▶ _Your objective_:
After finding the line containing "r, annaul rate of interest" below, please output that line and each following one through the line containing "As a user, I want to be able to see which", exactly as written.

▶ _Stored data entries_:
────────────────
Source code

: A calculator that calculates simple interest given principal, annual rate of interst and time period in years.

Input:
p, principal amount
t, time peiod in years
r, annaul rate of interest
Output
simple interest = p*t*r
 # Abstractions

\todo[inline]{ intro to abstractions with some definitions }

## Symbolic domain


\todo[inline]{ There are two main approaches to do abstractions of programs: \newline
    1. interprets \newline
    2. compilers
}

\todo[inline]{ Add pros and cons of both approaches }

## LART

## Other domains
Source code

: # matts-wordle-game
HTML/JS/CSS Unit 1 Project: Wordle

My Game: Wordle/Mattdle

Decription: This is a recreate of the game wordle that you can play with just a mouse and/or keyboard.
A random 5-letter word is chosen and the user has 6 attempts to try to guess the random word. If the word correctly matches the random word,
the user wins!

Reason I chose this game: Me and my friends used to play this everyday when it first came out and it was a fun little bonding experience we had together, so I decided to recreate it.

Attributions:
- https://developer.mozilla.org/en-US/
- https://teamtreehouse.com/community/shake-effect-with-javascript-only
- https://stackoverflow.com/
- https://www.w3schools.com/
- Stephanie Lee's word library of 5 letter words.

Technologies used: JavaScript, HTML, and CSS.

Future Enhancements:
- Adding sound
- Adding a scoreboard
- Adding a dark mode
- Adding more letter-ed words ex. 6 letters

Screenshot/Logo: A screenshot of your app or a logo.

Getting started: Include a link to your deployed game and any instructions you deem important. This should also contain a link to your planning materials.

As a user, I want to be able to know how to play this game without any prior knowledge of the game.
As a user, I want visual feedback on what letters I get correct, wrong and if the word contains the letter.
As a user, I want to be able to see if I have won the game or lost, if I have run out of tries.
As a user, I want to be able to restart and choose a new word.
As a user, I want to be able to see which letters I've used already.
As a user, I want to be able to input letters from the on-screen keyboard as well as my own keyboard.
────────────────
▶ _Written solution_:
r, annaul rate of interest
Output
simple interest = p*t*r
 # Abstractions

\todo[inline]{ intro to abstractions with some definitions }

## Symbolic domain


\todo[inline]{ There are two main approaches to do abstractions of programs: \newline
    1. interprets \newline
    2. compilers
}

\todo[inline]{ Add pros and cons of both approaches }

## LART

## Other domains
Source code

: # matts-wordle-game
HTML/JS/CSS Unit 1 Project: Wordle

My Game: Wordle/Mattdle

Decription: This is a recreate of the game wordle that you can play with just a mouse and/or keyboard.
A random 5-letter word is chosen and the user has 6 attempts to try to guess the random word. If the word correctly matches the random word,
the user wins!

Reason I chose this game: Me and my friends used to play this everyday when it first came out and it was a fun little bonding experience we had together, so I decided to recreate it.

Attributions:
- https://developer.mozilla.org/en-US/
- https://teamtreehouse.com/community/shake-effect-with-javascript-only
- https://stackoverflow.com/
- https://www.w3schools.com/
- Stephanie Lee's word library of 5 letter words.

Technologies used: JavaScript, HTML, and CSS.

Future Enhancements:
- Adding sound
- Adding a scoreboard
- Adding a dark mode
- Adding more letter-ed words ex. 6 letters

Screenshot/Logo: A screenshot of your app or a logo.

Getting started: Include a link to your deployed game and any instructions you deem important. This should also contain a link to your planning materials.

As a user, I want to be able to know how to play this game without any prior knowledge of the game.
As a user, I want visual feedback on what letters I get correct, wrong and if the word contains the letter.
As a user, I want to be able to see if I have won the game or lost, if I have run out of tries.
As a user, I want to be able to restart and choose a new word.
As a user, I want to be able to see which letters I've used already.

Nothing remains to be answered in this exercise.